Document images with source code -
****************************************
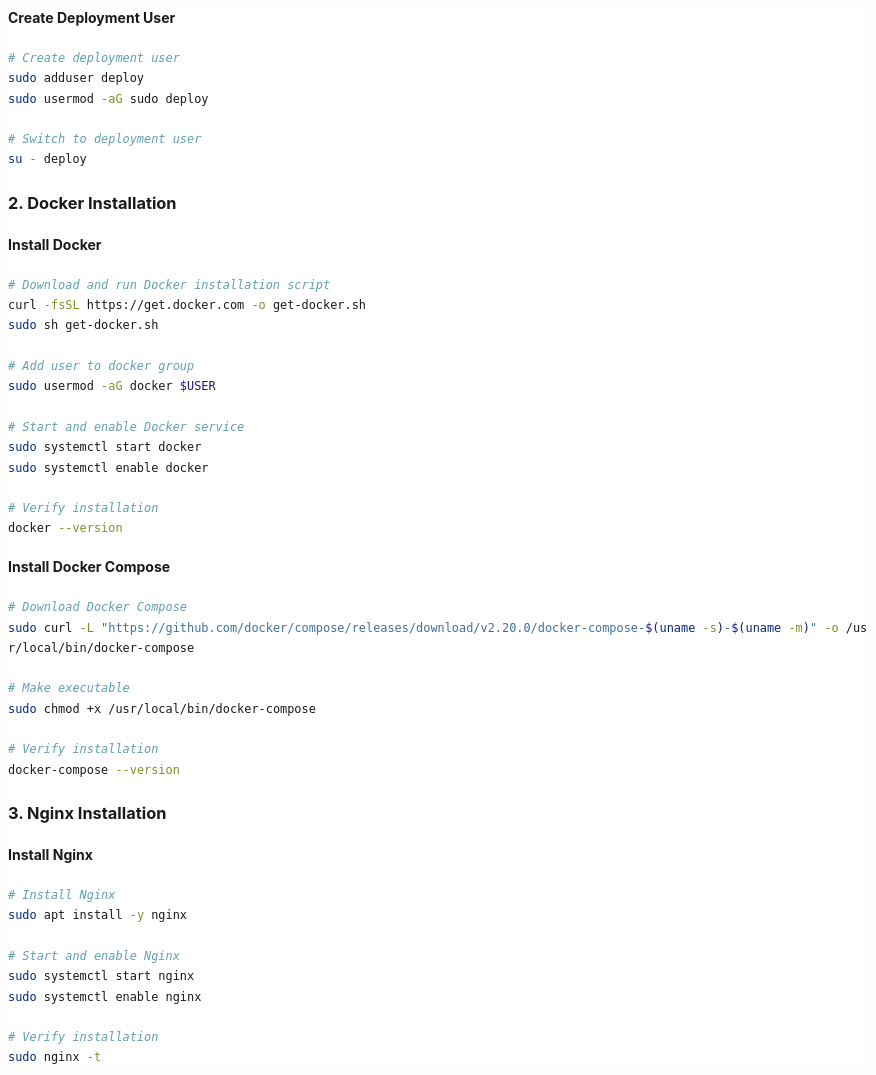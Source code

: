 #### **Create Deployment User**
```bash
# Create deployment user
sudo adduser deploy
sudo usermod -aG sudo deploy

# Switch to deployment user
su - deploy
```

### **2. Docker Installation**

#### **Install Docker**
```bash
# Download and run Docker installation script
curl -fsSL https://get.docker.com -o get-docker.sh
sudo sh get-docker.sh

# Add user to docker group
sudo usermod -aG docker $USER

# Start and enable Docker service
sudo systemctl start docker
sudo systemctl enable docker

# Verify installation
docker --version
```

#### **Install Docker Compose**
```bash
# Download Docker Compose
sudo curl -L "https://github.com/docker/compose/releases/download/v2.20.0/docker-compose-$(uname -s)-$(uname -m)" -o /usr/local/bin/docker-compose

# Make executable
sudo chmod +x /usr/local/bin/docker-compose

# Verify installation
docker-compose --version
```

### **3. Nginx Installation**

#### **Install Nginx**
```bash
# Install Nginx
sudo apt install -y nginx

# Start and enable Nginx
sudo systemctl start nginx
sudo systemctl enable nginx

# Verify installation
sudo nginx -t
```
****************************************
Task to carry out - The expected answer is each line of the records above that includes the string "local".

Solution to the problem -
sudo curl -L "https://github.com/docker/compose/releases/download/v2.20.0/docker-compose-$(uname -s)-$(uname -m)" -o /usr/local/bin/docker-compose
sudo chmod +x /usr/local/bin/docker-compose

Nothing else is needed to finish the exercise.